How Far Can You Get Without a GPU? A Systematic Benchmark of Lightweight Hallucination Detection Across Question Answering, Dialogue, and Summarisation
2026-06-29 • Computation and Language
Computation and LanguageArtificial Intelligence
AI summaryⓘ
The authors study how well computer programs can detect false information generated by AI without needing powerful GPUs or special access to the AI models. They test five simple, CPU-friendly methods on three types of tasks: answering questions, chatting, and summarizing text. Their results show that no one method works best for all tasks, and these methods struggle a lot with summarization. The authors provide guidance on which methods to use depending on the task when computational resources are limited.

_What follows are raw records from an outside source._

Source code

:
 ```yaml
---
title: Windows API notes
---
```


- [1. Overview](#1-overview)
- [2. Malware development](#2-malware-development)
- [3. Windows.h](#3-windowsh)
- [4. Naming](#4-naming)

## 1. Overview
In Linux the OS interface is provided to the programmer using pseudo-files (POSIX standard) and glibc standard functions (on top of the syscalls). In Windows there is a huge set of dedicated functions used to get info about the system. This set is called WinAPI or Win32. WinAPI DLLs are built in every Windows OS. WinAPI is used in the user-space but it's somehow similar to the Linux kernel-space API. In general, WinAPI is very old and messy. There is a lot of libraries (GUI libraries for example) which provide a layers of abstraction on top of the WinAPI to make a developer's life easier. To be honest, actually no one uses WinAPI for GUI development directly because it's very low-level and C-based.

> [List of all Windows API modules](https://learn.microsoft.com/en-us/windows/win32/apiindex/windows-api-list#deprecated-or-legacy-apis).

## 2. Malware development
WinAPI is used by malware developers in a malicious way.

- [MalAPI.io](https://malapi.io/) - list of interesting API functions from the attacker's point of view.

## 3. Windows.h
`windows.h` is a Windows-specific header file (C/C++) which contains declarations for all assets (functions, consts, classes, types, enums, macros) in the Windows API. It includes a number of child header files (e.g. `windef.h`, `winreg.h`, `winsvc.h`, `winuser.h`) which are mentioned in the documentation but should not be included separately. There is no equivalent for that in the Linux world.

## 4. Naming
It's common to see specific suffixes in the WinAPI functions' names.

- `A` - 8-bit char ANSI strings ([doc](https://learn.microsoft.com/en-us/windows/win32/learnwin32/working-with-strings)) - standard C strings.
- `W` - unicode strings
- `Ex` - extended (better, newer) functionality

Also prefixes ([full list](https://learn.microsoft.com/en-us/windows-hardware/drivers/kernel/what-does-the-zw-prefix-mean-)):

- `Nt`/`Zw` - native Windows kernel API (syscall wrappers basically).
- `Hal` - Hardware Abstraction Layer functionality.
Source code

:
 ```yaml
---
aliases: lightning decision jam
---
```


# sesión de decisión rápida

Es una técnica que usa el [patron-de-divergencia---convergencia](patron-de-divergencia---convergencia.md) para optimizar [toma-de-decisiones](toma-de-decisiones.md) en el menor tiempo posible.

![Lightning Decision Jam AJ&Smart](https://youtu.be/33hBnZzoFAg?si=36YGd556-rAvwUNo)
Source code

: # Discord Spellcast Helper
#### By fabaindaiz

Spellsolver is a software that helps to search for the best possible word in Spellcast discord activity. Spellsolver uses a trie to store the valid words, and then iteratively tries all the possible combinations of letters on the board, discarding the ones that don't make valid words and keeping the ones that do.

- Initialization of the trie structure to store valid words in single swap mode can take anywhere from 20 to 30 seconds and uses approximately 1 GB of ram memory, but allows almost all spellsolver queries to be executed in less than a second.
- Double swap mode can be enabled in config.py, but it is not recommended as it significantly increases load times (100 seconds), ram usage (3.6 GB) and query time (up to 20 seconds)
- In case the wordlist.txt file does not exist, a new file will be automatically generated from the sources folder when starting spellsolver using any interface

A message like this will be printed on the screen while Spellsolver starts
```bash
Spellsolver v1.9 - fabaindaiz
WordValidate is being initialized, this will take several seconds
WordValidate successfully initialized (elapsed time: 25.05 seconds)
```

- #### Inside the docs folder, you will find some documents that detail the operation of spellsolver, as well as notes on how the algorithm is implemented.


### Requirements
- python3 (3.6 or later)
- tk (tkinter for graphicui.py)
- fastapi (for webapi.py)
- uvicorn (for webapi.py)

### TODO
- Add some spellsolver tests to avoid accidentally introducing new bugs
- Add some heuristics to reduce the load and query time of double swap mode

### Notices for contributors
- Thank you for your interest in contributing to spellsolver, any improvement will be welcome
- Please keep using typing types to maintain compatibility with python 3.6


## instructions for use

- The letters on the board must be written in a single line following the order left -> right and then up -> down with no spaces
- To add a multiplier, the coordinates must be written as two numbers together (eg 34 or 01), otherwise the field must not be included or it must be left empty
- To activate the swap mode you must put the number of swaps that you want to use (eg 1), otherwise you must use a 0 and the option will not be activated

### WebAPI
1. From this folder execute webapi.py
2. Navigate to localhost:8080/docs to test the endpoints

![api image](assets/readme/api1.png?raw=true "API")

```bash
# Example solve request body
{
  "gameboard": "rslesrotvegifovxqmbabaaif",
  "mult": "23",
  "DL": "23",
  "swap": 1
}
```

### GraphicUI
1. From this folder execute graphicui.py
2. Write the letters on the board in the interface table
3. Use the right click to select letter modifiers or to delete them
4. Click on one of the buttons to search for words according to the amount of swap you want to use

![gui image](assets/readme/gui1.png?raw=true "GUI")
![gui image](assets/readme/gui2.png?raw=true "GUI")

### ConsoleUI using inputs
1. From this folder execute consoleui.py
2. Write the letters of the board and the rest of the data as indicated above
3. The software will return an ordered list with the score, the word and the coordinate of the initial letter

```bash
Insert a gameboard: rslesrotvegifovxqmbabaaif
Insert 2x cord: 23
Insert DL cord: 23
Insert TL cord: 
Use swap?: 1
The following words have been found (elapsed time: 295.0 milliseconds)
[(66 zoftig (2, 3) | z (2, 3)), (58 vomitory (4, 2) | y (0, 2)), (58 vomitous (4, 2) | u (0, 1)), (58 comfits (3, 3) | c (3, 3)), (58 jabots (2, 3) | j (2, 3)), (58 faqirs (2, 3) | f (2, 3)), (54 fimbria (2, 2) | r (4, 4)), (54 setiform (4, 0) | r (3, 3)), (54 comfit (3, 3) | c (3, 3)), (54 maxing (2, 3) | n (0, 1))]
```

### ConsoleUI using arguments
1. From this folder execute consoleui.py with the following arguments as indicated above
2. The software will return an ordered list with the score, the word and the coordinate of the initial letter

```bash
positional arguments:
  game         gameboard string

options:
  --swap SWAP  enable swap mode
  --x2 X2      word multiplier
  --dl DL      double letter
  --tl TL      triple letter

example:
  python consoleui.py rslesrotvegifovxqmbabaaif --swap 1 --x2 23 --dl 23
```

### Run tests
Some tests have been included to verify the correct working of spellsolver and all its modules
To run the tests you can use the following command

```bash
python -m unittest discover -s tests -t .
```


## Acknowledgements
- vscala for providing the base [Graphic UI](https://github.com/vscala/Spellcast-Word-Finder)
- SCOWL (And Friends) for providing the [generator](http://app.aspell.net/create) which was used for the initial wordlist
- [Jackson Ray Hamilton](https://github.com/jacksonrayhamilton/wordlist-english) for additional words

hallucination detectionGPUCPUROUGE-LBERTScoreNatural Language Inference (NLI)DeBERTaFEVER datasetHaluEval benchmarkAUC-ROC
Authors
Kriti Faujdar, Smit Kadvani
Abstract
Hallucination detection has become a pressing requirement for trustworthy AI deployment at scale. The most accurate detection methods depend on GPU-intensive inference, proprietary API calls, or white-box access to the generating model. This puts them out of reach for resource-constrained researchers and practitioners. In this paper, we explore a practical alternative: how well can hallucination detection perform using only lightweight, CPU-feasible methods built on publicly available models? We systematically benchmark five such methods: ROUGE-L, semantic similarity, BERTScore, a Natural Language Inference (NLI) detector based on a FEVER-trained DeBERTa model, and a score-level ensemble of similarity and NLI. We evaluate them across all three tasks of the HaluEval benchmark: question answering (QA), dialogue, and summarisation. We calibrate each method on a held-out validation split and evaluate it on 2,000 test instances per task. We find that no single method dominates and performance is highly task-dependent. The ensemble performs best on QA (F1 = 0.792, AUC-ROC = 0.873), the NLI detector leads on dialogue (AUC-ROC = 0.713), and all five methods degrade to near-random performance on summarisation (AUC-ROC between 0.469 and 0.574). This task-dependence and the systematic failure on summarisation map the practical frontier of GPU-free hallucination detection. They give practical guidance for method selection under computational constraints. All experiments run on a standard laptop CPU using public models.